- **Information supplied**
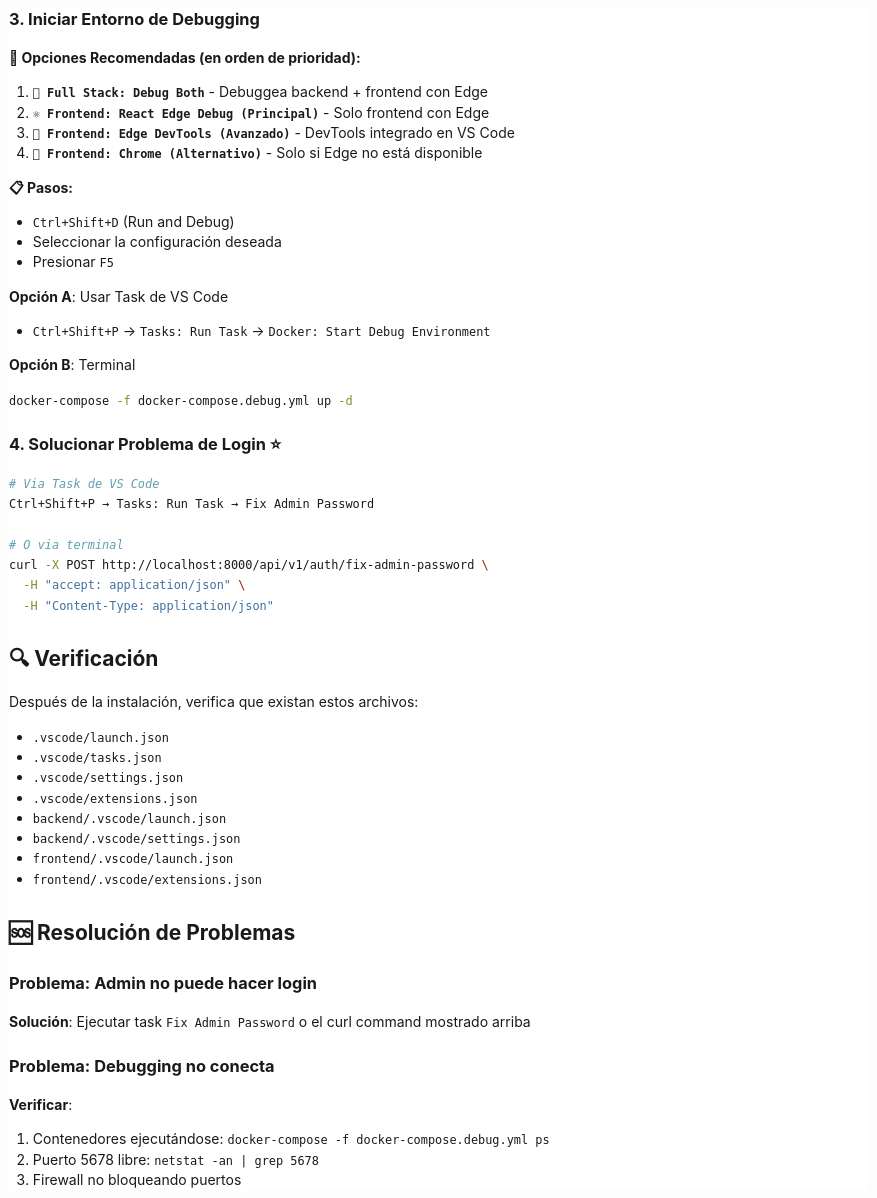 ### 3. Iniciar Entorno de Debugging

**🌟 Opciones Recomendadas (en orden de prioridad):**
1. **`🚀 Full Stack: Debug Both`** - Debuggea backend + frontend con Edge
2. **`⚛️ Frontend: React Edge Debug (Principal)`** - Solo frontend con Edge
3. **`🔧 Frontend: Edge DevTools (Avanzado)`** - DevTools integrado en VS Code
4. **`🔧 Frontend: Chrome (Alternativo)`** - Solo si Edge no está disponible

**📋 Pasos:**
- `Ctrl+Shift+D` (Run and Debug)
- Seleccionar la configuración deseada
- Presionar `F5`

**Opción A**: Usar Task de VS Code
- `Ctrl+Shift+P` → `Tasks: Run Task` → `Docker: Start Debug Environment`

**Opción B**: Terminal
```bash
docker-compose -f docker-compose.debug.yml up -d
```

### 4. Solucionar Problema de Login ⭐
```bash
# Via Task de VS Code
Ctrl+Shift+P → Tasks: Run Task → Fix Admin Password

# O via terminal
curl -X POST http://localhost:8000/api/v1/auth/fix-admin-password \
  -H "accept: application/json" \
  -H "Content-Type: application/json"
```

## 🔍 Verificación

Después de la instalación, verifica que existan estos archivos:
- `.vscode/launch.json`
- `.vscode/tasks.json`
- `.vscode/settings.json`
- `.vscode/extensions.json`
- `backend/.vscode/launch.json`
- `backend/.vscode/settings.json`
- `frontend/.vscode/launch.json`
- `frontend/.vscode/extensions.json`

## 🆘 Resolución de Problemas

### Problema: Admin no puede hacer login
**Solución**: Ejecutar task `Fix Admin Password` o el curl command mostrado arriba

### Problema: Debugging no conecta
**Verificar**:
1. Contenedores ejecutándose: `docker-compose -f docker-compose.debug.yml ps`
2. Puerto 5678 libre: `netstat -an | grep 5678`
3. Firewall no bloqueando puertos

- **Work to be completed**
Determine the number of lines above that include the word "application"; the reply is that number only.

- **Output below**
2